Compassionate-use Programs facilitate a vital need for the period when a clinical trial has ended until the time the investigational medicinal product becomes commercially approved. Ethically, patients who are benefiting from the medicine should continue to get access to it. The regulations on how to run a compassionate use program vary from country to country. This article outlines how to manage the continuation of patient treatment, post-clinical trial in Canada.
Compassionate-use programs are known by multiple different names globally including Expanded Access, Early Access and Managed Access. Canada is no exception, the official name for Compassionate-use programs in Canada is ‘Special Access Programs’. However, it is important to note that the term Special Access Program (SAP) does cover other programs such as named patient or unlicensed medicine. In essence, SAPs cover treatment for a patient with a serious or life-threatening condition where the medicine is not available commercially in Canada.
The applicant for an SAP is not the biotech/pharma company but rather the practitioner who is looking to treat a patient. The practitioner must complete an SAP request form which must then be submitted to Health Canada for approval. The form requires information on the practitioner, drug product and patient along with the clinical rationale for using the medicine.

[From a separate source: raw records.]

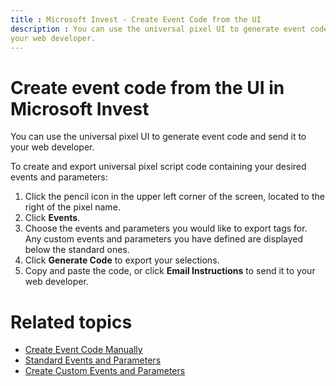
 ```yaml
---
title : Microsoft Invest - Create Event Code from the UI
description : You can use the universal pixel UI to generate event code and send it to
your web developer.
---
```



# Create event code from the UI in  Microsoft Invest

You can use the universal pixel UI to generate event code and send it to
your web developer.

To create and export universal pixel script code containing your desired
events and parameters:

1. Click the pencil icon in the upper left corner
    of the screen, located to the right of the pixel name.
1. Click **Events**.
1. Choose the events and parameters you would like
    to export tags for.<br>
   Any custom events and parameters you have defined are displayed
    below the standard ones.
1. Click **Generate Code** to export your selections.
1. Copy and paste the code, or click **Email Instructions** to send it to your web developer.

# Related topics

- [Create Event Code Manually](create-event-code-manually.md)
- [Standard Events and Parameters](standard-events-and-parameters.md)
- [Create
  Custom Events and Parameters](create-custom-events-and-parameters.md)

Although not a mandatory step, RxSource recommends that the drug manufacturer submit an official statement to Health Canada confirming they are supporting the SAP. This can also provide details of the clinical trial that may have been running in Canada, the number of patients that would likely be treated and the estimated length of the SAP.
If the practitioner does not have patient information, they can complete a future-use form where justification must be provided as to why patient information is not provided i.e., in the event of a medical emergency. If during the SAP, there is an adverse event or treatment changes then the practitioner should complete a follow-up form.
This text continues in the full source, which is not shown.